I pushed a test-binder branch in scikit-learn/scikit-learn.github.io with the doc I generated locally. If you want to play with binder a bit you can try links like this:
https://mybinder.org/v2/gh/scikit-learn/scikit-learn.github.io/test-binder?urlpath=lab/tree/notebooks/auto_examples/plot_isotonic_regression.ipynb

glemaitre · 2018-06-08T11:50:11Z

Maybe we should only do it for the stable doc to avoid having to keep the docker image in sync with scikit-learn master.

Maybe an interesting thing is to actually play with new features which are in master.

choldgraf · 2018-06-08T20:06:19Z

woot! just one thing I want to point out: mybinder.org runs on fairly limited hardware, so depending on how much number crunching or memory use happens in the examples, it may be a better/worse experience for people. I'm not sure how much sklearn uses CPU/memory-heavy examples, but just wanted to flag it.

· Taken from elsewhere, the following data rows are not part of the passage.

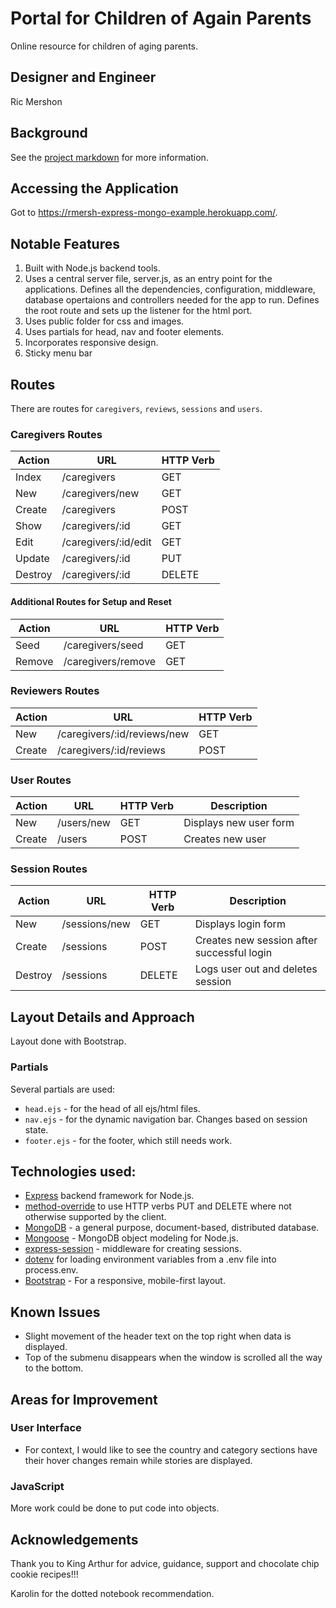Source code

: # Portal for Children of Again Parents
Online resource for children of aging parents.

## Designer and Engineer
Ric Mershon

## Background
See the [project markdown](https://git.generalassemb.ly/Software-Engineering-Immersive-Remote/SEIR-Waverider/tree/master/projects/project_2) for more information.
## Accessing the Application

Got to https://rmersh-express-mongo-example.herokuapp.com/.

## Notable Features

1. Built with Node.js backend tools.
2. Uses a central server file, server.js, as an entry point for the applications. Defines all the dependencies, configuration, middleware, database opertaions and controllers needed for the app to run. Defines the root route and sets up the listener for the html port.
3. Uses public folder for css and images.
4. Uses partials for head, nav and footer elements.
5. Incorporates responsive design.
6. Sticky menu bar

## Routes
There are routes for `caregivers`, `reviews`, `sessions` and `users`.

### Caregivers Routes

| Action | URL | HTTP Verb |
| ------ |---  | --------- |
| Index | /caregivers | GET |
| New | /caregivers/new | GET |
| Create | /caregivers | POST |
| Show | /caregivers/:id | GET |
| Edit | /caregivers/:id/edit | GET |
| Update | /caregivers/:id | PUT |
| Destroy | /caregivers/:id | DELETE |

#### Additional Routes for Setup and Reset

| Action | URL | HTTP Verb |
| ------ |---  | --------- |
| Seed | /caregivers/seed | GET |
| Remove | /caregivers/remove | GET |

### Reviewers Routes

| Action | URL | HTTP Verb |
| ------ |---  | --------- |
| New | /caregivers/:id/reviews/new | GET |
| Create | /caregivers/:id/reviews | POST |

### User Routes

| Action | URL | HTTP Verb | Description |
| ------ |---  | --------- | ----------- |
| New | /users/new | GET | Displays new user form |
| Create | /users | POST | Creates new user |

### Session Routes

| Action | URL | HTTP Verb | Description |
| ------ |---  | --------- | ----------- |
| New | /sessions/new | GET | Displays login form |
| Create | /sessions | POST | Creates new session after successful login |
| Destroy | /sessions | DELETE | Logs user out and deletes session |


## Layout Details and Approach
Layout done with Bootstrap.

### Partials
Several partials are used:

* `head.ejs` - for the head of all ejs/html files.
* `nav.ejs` - for the dynamic navigation bar. Changes based on session state.
* `footer.ejs` - for the footer, which still needs work.

## Technologies used:

* [Express](https://expressjs.com/) backend framework for Node.js.
* [method-override](https://www.npmjs.com/package/method-override) to use HTTP verbs PUT and DELETE where not otherwise supported by the client.
* [MongoDB](https://www.mongodb.com/) - a general purpose, document-based, distributed database.
* [Mongoose](https://mongoosejs.com/) - MongoDB object modeling for Node.js.
* [express-session](https://www.npmjs.com/package/express-session) - middleware for creating sessions.
* [dotenv](https://www.npmjs.com/package/dotenv) for loading environment variables from a .env file into process.env.
* [Bootstrap](https://getbootstrap.com/) - For a responsive, mobile-first layout.


## Known Issues
* Slight movement of the header text on the top right when data is displayed.
* Top of the submenu disappears when the window is scrolled all the way to the bottom.

## Areas for Improvement

### User Interface
* For context, I would like to see the country and category sections have their hover changes remain while stories are displayed.

### JavaScript
More work could be done to put code into objects.

## Acknowledgements
Thank you to King Arthur for advice, guidance, support and chocolate chip cookie recipes!!!

Karolin for the dotted notebook recommendation.
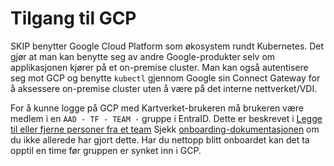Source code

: # Tilgang til GCP

SKIP benytter Google Cloud Platform som økosystem rundt Kubernetes. Det gjør at man kan benytte seg av andre
Google-produkter selv om applikasjonen kjører på et on-premise cluster. Man kan også autentisere seg mot GCP og benytte
`kubectl` gjennom Google sin Connect Gateway for å aksessere on-premise cluster uten å være på det interne nettverket/VDI.

For å kunne logge på GCP med Kartverket-brukeren må brukeren være medlem i en `AAD - TF - TEAM -` gruppe i EntraID.
Dette er beskrevet i [Legge til eller fjerne personer fra et team](./05-add-remove-team-member.md)
Sjekk [onboarding-dokumentasjonen](./onboarding-new-teams#under-onboarding) om du
ikke allerede har gjort dette. Har du nettopp blitt onboardet kan det ta opptil en time før gruppen er synket inn i GCP.
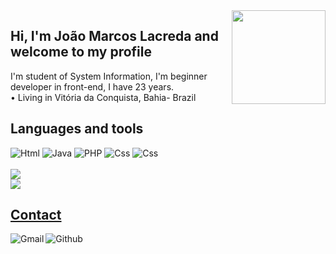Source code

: <div> 
  <img align="right" height="150" width="150"src="https://www.tumblr.com/blog/view/karolsimental/644144369522409472?source=share"> 
</div>

##  Hi, I'm João Marcos Lacreda and welcome to my profile  

<!--INFORMATIONS-->
<section >
  <div>
    I'm student of System Information, I'm beginner developer in front-end, I have 23 years.<br>
    • Living in Vitória da Conquista, Bahia- Brazil
  </div>
</section>


<!-- LANGUAGES-->  
## Languages and tools

<section>
  <div>
    <img src="https://img.shields.io/badge/HTML-239120?style=for-the-badge&logo=html5&logoColor=white" alt="Html">
    <img src="https://img.shields.io/badge/Java-ED8B00?style=for-the-badge&logo=java&logoColor=white" alt="Java">
    <img src="https://img.shields.io/badge/PHP-777BB4?style=for-the-badge&logo=php&logoColor=white" alt="PHP">
    <img src="https://img.shields.io/badge/CSS-239120?&style=for-the-badge&logo=css3&logoColor=white" alt="Css">
    <img src="https://img.shields.io/badge/CSS-239120?&style=for-the-badge&logo=css3&logoColor=white" alt="Css">
  </div>
  
<!--GITHUB STATS-->  
  <div> 
   <br> <a href="https://github.com/effyus">
    <img heigth="180em" src="https://github-readme-stats.vercel.app/api?username=joaomarcosls&theme=blue"></a>
   <br> <a href="http://github.com/effyus">
    <img src="https://github-readme-stats.vercel.app/api/top-langs/?username=joaomarcosls&hide=html&layout=compact&theme=onedark">
  </div>
</section>  
  
  
<!--CONTACT-->
## Contact
<section>
   <div>
      <a href="https://mail.google.com/mail/u/0/?tab=rm&ogbl#inbox?compose=marcoslacerda99.jmls@gmail.com">
      <img align="left" src="https://img.shields.io/badge/Gmail-D14836?style=for-the-badge&logo=gmail&logoColor=white" alt="Gmail"></a> 
  </div> 
    <div> 
     <a href="https://www.linkedin.com/in/joaomarcos99/">
     <img align="left"src="https://img.shields.io/badge/LinkedIn-0077B5?style=for-the-badge&logo=linkedin&logoColor=white" alt="Github"></a> 
  </div>
</section>


   
  
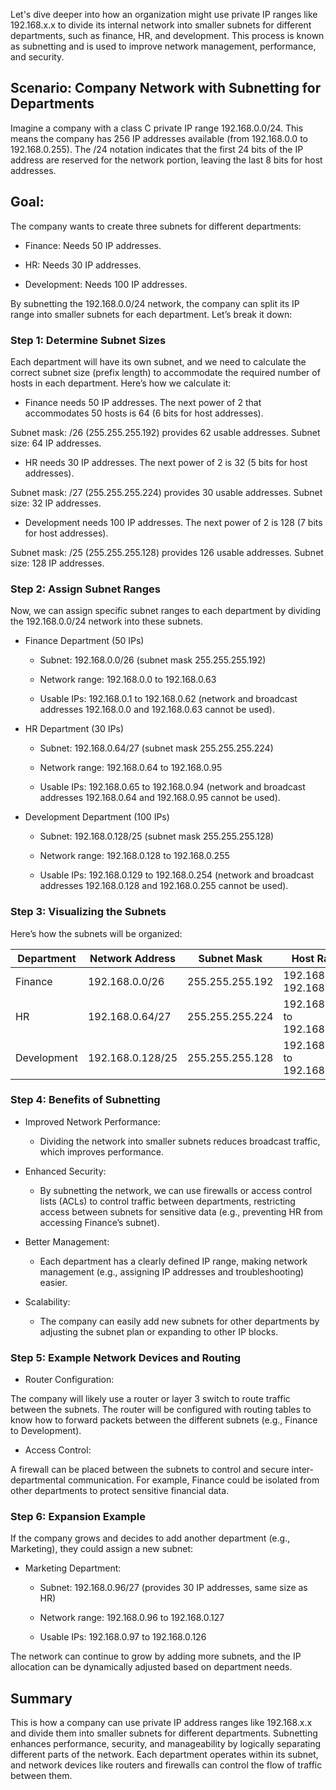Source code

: Let's dive deeper into how an organization might use private IP ranges like 192.168.x.x to divide its internal network into smaller subnets for different departments, such as finance, HR, and development. This process is known as subnetting and is used to improve network management, performance, and security.

## Scenario: Company Network with Subnetting for Departments

Imagine a company with a class C private IP range 192.168.0.0/24. This means the company has 256 IP addresses available (from 192.168.0.0 to 192.168.0.255). The /24 notation indicates that the first 24 bits of the IP address are reserved for the network portion, leaving the last 8 bits for host addresses.

## Goal:

The company wants to create three subnets for different departments:

- Finance: Needs 50 IP addresses.

- HR: Needs 30 IP addresses.

- Development: Needs 100 IP addresses.

By subnetting the 192.168.0.0/24 network, the company can split its IP range into smaller subnets for each department. Let’s break it down:

### Step 1: Determine Subnet Sizes

Each department will have its own subnet, and we need to calculate the correct subnet size (prefix length) to accommodate the required number of hosts in each department. Here’s how we calculate it:

- Finance needs 50 IP addresses. The next power of 2 that accommodates 50 hosts is 64 (6 bits for host addresses).

Subnet mask: /26 (255.255.255.192) provides 62 usable addresses.
Subnet size: 64 IP addresses.

- HR needs 30 IP addresses. The next power of 2 is 32 (5 bits for host addresses).

Subnet mask: /27 (255.255.255.224) provides 30 usable addresses.
Subnet size: 32 IP addresses.

- Development needs 100 IP addresses. The next power of 2 is 128 (7 bits for host addresses).

Subnet mask: /25 (255.255.255.128) provides 126 usable addresses.
Subnet size: 128 IP addresses.

### Step 2: Assign Subnet Ranges

Now, we can assign specific subnet ranges to each department by dividing the 192.168.0.0/24 network into these subnets.

- Finance Department (50 IPs)

  - Subnet: 192.168.0.0/26 (subnet mask 255.255.255.192)

  - Network range: 192.168.0.0 to 192.168.0.63

  - Usable IPs: 192.168.0.1 to 192.168.0.62 (network and broadcast addresses 192.168.0.0 and 192.168.0.63 cannot be used).

- HR Department (30 IPs)

  - Subnet: 192.168.0.64/27 (subnet mask 255.255.255.224)

  - Network range: 192.168.0.64 to 192.168.0.95

  - Usable IPs: 192.168.0.65 to 192.168.0.94 (network and broadcast addresses 192.168.0.64 and 192.168.0.95 cannot be used).

- Development Department (100 IPs)

  - Subnet: 192.168.0.128/25 (subnet mask 255.255.255.128)

  - Network range: 192.168.0.128 to 192.168.0.255

  - Usable IPs: 192.168.0.129 to 192.168.0.254 (network and broadcast addresses 192.168.0.128 and 192.168.0.255 cannot be used).

### Step 3: Visualizing the Subnets

Here’s how the subnets will be organized:

| Department    | Network Address     | Subnet Mask         | Host Range                         | Usable IPs                        |
|---------------|---------------------|---------------------|------------------------------------|-----------------------------------|
| Finance       | 192.168.0.0/26      | 255.255.255.192     | 192.168.0.0 to 192.168.0.63        | 192.168.0.1 to 192.168.0.62       |
| HR            | 192.168.0.64/27     | 255.255.255.224     | 192.168.0.64 to 192.168.0.95       | 192.168.0.65 to 192.168.0.94      |
| Development   | 192.168.0.128/25    | 255.255.255.128     | 192.168.0.128 to 192.168.0.255     | 192.168.0.129 to 192.168.0.254    |


### Step 4: Benefits of Subnetting

- Improved Network Performance:

  - Dividing the network into smaller subnets reduces broadcast traffic, which improves performance.

- Enhanced Security:

  - By subnetting the network, we can use firewalls or access control lists (ACLs) to control traffic between departments, restricting access between subnets for sensitive data (e.g., preventing HR from accessing Finance’s subnet).

- Better Management:

  - Each department has a clearly defined IP range, making network management (e.g., assigning IP addresses and troubleshooting) easier.

- Scalability:

  - The company can easily add new subnets for other departments by adjusting the subnet plan or expanding to other IP blocks.

### Step 5: Example Network Devices and Routing

- Router Configuration:

The company will likely use a router or layer 3 switch to route traffic between the subnets. The router will be configured with routing tables to know how to forward packets between the different subnets (e.g., Finance to Development).

- Access Control:

A firewall can be placed between the subnets to control and secure inter-departmental communication. For example, Finance could be isolated from other departments to protect sensitive financial data.

### Step 6: Expansion Example

If the company grows and decides to add another department (e.g., Marketing), they could assign a new subnet:

- Marketing Department:

  - Subnet: 192.168.0.96/27 (provides 30 IP addresses, same size as HR)

  - Network range: 192.168.0.96 to 192.168.0.127

  - Usable IPs: 192.168.0.97 to 192.168.0.126

The network can continue to grow by adding more subnets, and the IP allocation can be dynamically adjusted based on department needs.

## Summary

This is how a company can use private IP address ranges like 192.168.x.x and divide them into smaller subnets for different departments. Subnetting enhances performance, security, and manageability by logically separating different parts of the network. Each department operates within its subnet, and network devices like routers and firewalls can control the flow of traffic between them.

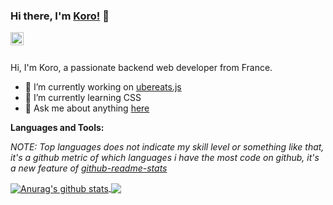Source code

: ### Hi there, I'm [Koro!](https://krbk.dev) 👋

<a href="https://twitter.com/koro_baka">
  <img align="left" alt="Koro~ (Baka) | Twitter" width="21px" src="https://raw.githubusercontent.com/anuraghazra/anuraghazra/master/assets/twitter.svg" />
</a>

<br />
<br />

Hi, I'm Koro, a passionate backend web developer from France.

- 🔭 I’m currently working on [ubereats.js](https://github.com/korobaka/ubereats.js)
- 🌱 I’m currently learning CSS
- 💬 Ask me about anything [here](https://github.com/korobaka/korobaka/issues)

**Languages and Tools:**  

*NOTE: Top languages does not indicate my skill level or something like that, it's a github metric of which languages i have the most code on github, it's a new feature of [github-readme-stats](https://github.com/anuraghazra/github-readme-stats)*


<a href="https://github.com/anuraghazra/github-readme-stats">
  <img align="center" src="https://github-readme-stats.vercel.app/api?username=justekoro&show_icons=true&include_all_commits=true&theme=material-palenight" alt="Anurag's github stats" />
</a>
<a href="https://github.com/anuraghazra/github-readme-stats">
  <img align="center" src="https://github-readme-stats.vercel.app/api/top-langs/?username=justekoro&layout=compact&theme=material-palenight" />
</a>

choldgraf · 2018-06-08T20:10:07Z

and @lesteve on your question, yep that'll pull the master branch of sklearn, but if you want to keep up-to-date with updates you'll need to make a push to the docs to update the hash so that repo2docker will re-build things

jnothman · 2018-06-09T11:50:09Z

re -f git+https://github.com/scikit-learn/scikit-learn.git

https://github.com/scikit-learn/scikit-learn/archive/master.zip is always faster for pip... A nightly wheel feed would be even better to work with...

@choldgraf, where does the change to the hash go?

Is there any problem with conf.py dynamically generating the requirements.txt to include the git hash of the current HEAD?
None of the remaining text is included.